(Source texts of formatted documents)
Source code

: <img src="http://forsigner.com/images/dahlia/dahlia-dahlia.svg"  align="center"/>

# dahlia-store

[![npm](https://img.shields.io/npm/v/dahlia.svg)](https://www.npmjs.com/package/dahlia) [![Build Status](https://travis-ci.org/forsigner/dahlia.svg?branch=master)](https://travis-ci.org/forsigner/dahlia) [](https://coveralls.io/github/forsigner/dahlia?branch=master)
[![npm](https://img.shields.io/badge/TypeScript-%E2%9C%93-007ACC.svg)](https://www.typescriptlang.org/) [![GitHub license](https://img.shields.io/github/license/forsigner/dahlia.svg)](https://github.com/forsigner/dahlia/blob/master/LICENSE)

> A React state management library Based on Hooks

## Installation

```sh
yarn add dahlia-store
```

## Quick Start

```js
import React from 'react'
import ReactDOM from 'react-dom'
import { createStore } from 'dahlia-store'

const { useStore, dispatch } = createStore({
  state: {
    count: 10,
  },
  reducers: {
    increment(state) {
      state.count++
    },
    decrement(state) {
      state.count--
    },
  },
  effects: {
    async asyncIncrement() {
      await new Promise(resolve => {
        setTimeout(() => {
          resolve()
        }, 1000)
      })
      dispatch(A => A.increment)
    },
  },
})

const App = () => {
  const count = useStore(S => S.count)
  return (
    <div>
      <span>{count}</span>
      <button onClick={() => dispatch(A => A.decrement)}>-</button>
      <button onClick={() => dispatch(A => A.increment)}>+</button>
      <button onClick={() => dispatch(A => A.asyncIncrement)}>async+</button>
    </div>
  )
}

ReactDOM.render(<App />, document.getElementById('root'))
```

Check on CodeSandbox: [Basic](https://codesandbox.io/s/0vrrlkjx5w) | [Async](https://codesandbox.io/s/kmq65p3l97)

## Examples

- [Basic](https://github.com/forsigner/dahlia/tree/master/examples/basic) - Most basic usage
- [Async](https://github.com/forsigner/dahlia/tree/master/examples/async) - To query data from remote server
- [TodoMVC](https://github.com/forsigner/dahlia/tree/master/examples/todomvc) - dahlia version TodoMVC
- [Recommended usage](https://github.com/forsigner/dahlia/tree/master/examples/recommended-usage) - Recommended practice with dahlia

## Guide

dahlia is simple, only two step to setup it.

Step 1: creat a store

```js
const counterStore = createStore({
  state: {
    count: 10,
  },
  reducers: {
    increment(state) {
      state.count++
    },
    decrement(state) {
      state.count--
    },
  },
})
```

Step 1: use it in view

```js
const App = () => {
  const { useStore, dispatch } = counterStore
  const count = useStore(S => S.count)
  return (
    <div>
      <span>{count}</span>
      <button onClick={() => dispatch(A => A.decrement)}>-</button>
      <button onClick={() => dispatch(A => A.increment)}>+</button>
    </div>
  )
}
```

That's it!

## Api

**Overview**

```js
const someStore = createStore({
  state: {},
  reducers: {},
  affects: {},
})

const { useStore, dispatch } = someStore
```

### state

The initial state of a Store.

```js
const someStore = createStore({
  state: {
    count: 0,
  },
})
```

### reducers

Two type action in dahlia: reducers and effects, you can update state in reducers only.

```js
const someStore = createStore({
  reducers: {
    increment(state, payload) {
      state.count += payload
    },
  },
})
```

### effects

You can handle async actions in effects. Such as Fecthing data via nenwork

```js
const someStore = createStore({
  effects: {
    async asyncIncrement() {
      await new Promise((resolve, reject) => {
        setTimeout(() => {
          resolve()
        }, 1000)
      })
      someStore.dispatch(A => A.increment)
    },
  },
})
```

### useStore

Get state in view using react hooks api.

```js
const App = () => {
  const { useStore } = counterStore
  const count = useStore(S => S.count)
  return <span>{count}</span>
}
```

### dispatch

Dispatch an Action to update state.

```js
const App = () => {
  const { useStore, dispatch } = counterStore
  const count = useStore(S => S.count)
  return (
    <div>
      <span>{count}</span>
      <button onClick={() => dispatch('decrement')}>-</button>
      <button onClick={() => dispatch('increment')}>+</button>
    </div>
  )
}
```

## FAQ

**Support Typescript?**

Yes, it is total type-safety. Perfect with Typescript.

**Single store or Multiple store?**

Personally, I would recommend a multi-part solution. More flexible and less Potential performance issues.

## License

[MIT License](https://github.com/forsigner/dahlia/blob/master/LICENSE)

◆ Activity ◆
In the entries above, find each line that includes the string "counterStore" and copy it.

◆ Response box ◆
const counterStore = createStore({
  const { useStore, dispatch } = counterStore
  const { useStore } = counterStore
  const { useStore, dispatch } = counterStore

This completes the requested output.